One time, I spend the night making out with an attractive redhead who, as morning approaches, is on top of me in her bedroom. I am attempting to bring her to climax. Despite some moaning and writhing, nothing substantive seems to be happening. Then, after a long time, just as I think I am finally making progress, just as I think all of this manual stimulation is about to pay off, she breaks from me and gently says, “Can I go to sleep now?”

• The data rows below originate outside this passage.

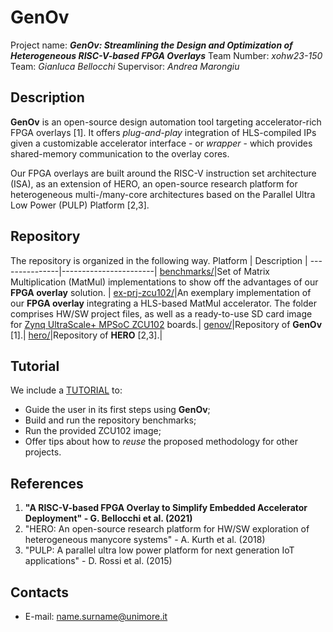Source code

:
# GenOv
Project name: **_GenOv: Streamlining the Design and Optimization of Heterogeneous RISC-V-based FPGA Overlays_**
Team Number: *xohw23-150*
Team: *Gianluca Bellocchi*
Supervisor: *Andrea Marongiu*

## Description
**GenOv** is an open-source design automation tool targeting accelerator-rich FPGA overlays [1].
It offers *plug-and-play* integration of HLS-compiled IPs given a customizable accelerator interface - or *wrapper* - which provides shared-memory communication to the overlay cores. 

Our FPGA overlays are built around the RISC-V instruction set architecture (ISA), as an extension of HERO, an open-source research platform for heterogeneous multi-/many-core architectures based on the Parallel Ultra Low Power (PULP) Platform [2,3].

## Repository
The repository is organized in the following way. 
Platform | Description |
---------------|-----------------------|
[benchmarks/][]|Set of Matrix Multiplication (MatMul) implementations to show off the advantages of our **FPGA overlay** solution. |
[ex-prj-zcu102/][]|An exemplary implementation of our **FPGA overlay** integrating a HLS-based MatMul accelerator. The folder comprises HW/SW project files, as well as a ready-to-use SD card image for [Zynq UltraScale+ MPSoC ZCU102](https://www.mouser.it/new/xilinx/xilinx-zynq-ultrascale-zcu102-eval-kit/) boards.|
[genov/][]|Repository of **GenOv** [1].|
[hero/][]|Repository of **HERO** [2,3].|

## Tutorial
We include a [TUTORIAL](tutorial.md) to:
+ Guide the user in its first steps using **GenOv**;
+ Build and run the repository benchmarks;
+ Run the provided ZCU102 image;
+ Offer tips about how to *reuse* the proposed methodology for other projects.

## References
1) **"A RISC-V-based FPGA Overlay to Simplify Embedded Accelerator Deployment" - G. Bellocchi et al. (2021)**
2) "HERO: An open-source research platform for HW/SW exploration of heterogeneous manycore systems" - A. Kurth et al. (2018)
3) "PULP: A parallel ultra low power platform for next generation IoT applications" - D. Rossi et al. (2015)

## Contacts
* E-mail: <name.surname@unimore.it>

[.]:.
[benchmarks/]:benchmarks/
[ex-prj-zcu102/]:ex-prj-zcu102/
[genov/]:https://github.com/gbellocchi/genov
[hero/]:https://github.com/pulp-platform/hero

Also, despite my intention to become an unrepentant Don Juan, I cannot help but get involved with my conquests. I always give out my correct phone number. And if I should happen to spend the night with a girl, I always call the next day, whether I want to or not, which leads to many unwanted telephone conversations about their lives and problems. Girl problems are exactly the sorts of things I was trying to avoid when I began my Great Year of Sexual Liberation. No, I want to be a girl problem.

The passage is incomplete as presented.